SQL query reference: scratchpad/2026-05-18-legacy-pay-rate-bands-query.md. Includes the slot date for downstream day_type derivation.

Filters (validated):

  • jod_jobs.created_at within the last 12 months (relative to migration date)
  • Active companies and locations (status = 1 or appropriate per jodgig schema)
  • jod_jobs.status = 3 (:completed)
  • payment.status = 2 (:processed)

Stage 2 — Title normalisation

Source: jodapp-api/app/domains/gig/temp_jobs/job_title_normalizer.rb.

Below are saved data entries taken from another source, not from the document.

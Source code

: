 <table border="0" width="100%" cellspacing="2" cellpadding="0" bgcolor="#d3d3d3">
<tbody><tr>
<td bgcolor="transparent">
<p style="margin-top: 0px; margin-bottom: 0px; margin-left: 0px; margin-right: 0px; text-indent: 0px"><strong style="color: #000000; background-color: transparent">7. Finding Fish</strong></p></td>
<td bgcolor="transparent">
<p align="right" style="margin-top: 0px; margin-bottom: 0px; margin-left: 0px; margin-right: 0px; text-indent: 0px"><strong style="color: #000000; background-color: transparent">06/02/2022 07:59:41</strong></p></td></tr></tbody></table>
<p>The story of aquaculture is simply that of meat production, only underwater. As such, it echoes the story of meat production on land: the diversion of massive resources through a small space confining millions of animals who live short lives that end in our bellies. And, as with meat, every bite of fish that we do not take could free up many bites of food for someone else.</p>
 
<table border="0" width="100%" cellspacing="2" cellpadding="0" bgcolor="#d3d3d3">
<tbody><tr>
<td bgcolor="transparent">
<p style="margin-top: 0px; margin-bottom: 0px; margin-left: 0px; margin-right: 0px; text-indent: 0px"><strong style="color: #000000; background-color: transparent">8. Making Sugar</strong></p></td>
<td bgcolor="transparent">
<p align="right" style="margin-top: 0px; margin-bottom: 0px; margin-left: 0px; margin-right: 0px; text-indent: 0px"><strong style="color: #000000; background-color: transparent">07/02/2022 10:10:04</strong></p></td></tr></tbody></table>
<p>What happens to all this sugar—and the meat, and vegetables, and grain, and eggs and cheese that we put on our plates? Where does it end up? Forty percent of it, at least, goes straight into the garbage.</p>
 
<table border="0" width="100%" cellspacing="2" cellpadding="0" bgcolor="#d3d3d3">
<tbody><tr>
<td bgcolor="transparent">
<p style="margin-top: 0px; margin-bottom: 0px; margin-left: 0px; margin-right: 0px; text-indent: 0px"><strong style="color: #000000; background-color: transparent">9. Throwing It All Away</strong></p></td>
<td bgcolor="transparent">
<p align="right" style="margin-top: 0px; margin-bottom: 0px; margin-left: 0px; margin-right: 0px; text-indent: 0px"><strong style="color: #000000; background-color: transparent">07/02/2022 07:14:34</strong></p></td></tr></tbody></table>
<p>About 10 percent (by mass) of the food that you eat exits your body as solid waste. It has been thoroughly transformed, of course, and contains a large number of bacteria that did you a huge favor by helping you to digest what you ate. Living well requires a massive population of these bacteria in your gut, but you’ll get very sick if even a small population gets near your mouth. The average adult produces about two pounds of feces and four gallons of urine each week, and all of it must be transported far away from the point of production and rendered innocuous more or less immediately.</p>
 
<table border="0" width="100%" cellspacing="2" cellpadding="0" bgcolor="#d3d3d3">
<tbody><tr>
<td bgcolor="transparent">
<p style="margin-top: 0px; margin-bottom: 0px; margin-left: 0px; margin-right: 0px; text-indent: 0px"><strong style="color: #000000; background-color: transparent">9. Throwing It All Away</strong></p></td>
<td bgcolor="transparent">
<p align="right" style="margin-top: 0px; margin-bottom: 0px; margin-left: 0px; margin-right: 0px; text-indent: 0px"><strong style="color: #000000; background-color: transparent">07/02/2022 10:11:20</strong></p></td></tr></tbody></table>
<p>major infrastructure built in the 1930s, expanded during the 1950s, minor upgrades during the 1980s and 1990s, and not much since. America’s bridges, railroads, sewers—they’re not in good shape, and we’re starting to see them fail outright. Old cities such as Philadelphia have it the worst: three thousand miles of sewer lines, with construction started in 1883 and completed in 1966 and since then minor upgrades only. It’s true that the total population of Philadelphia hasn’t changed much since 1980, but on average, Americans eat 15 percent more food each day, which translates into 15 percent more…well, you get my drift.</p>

The normaliser already runs as part of the gig_temp_jobs sync. For migration seeding, two options:

  • Read from gig_temp_jobs directly if the sync is current. job_title_normalized and role_slug columns are already populated per (remote_company_id, remote_location_id, normalised title).
  • Re-run the normaliser in-process (Ruby or a Python port of the rules) over a fresh legacy extract. Useful for one-off analyses where gig_temp_jobs is not available.

Known gap, tracked in jodapp-api #1644: the normaliser does not yet expand RA → Retail Assistant, FP → FairPrice, etc. Until that lands, parallel naming survives normalisation and admins will see both RA Dry and Retail Assistant Dry as separate roles in the seed output. Acceptable for v1; will be cleaner once the issue is resolved and the sync is re-run.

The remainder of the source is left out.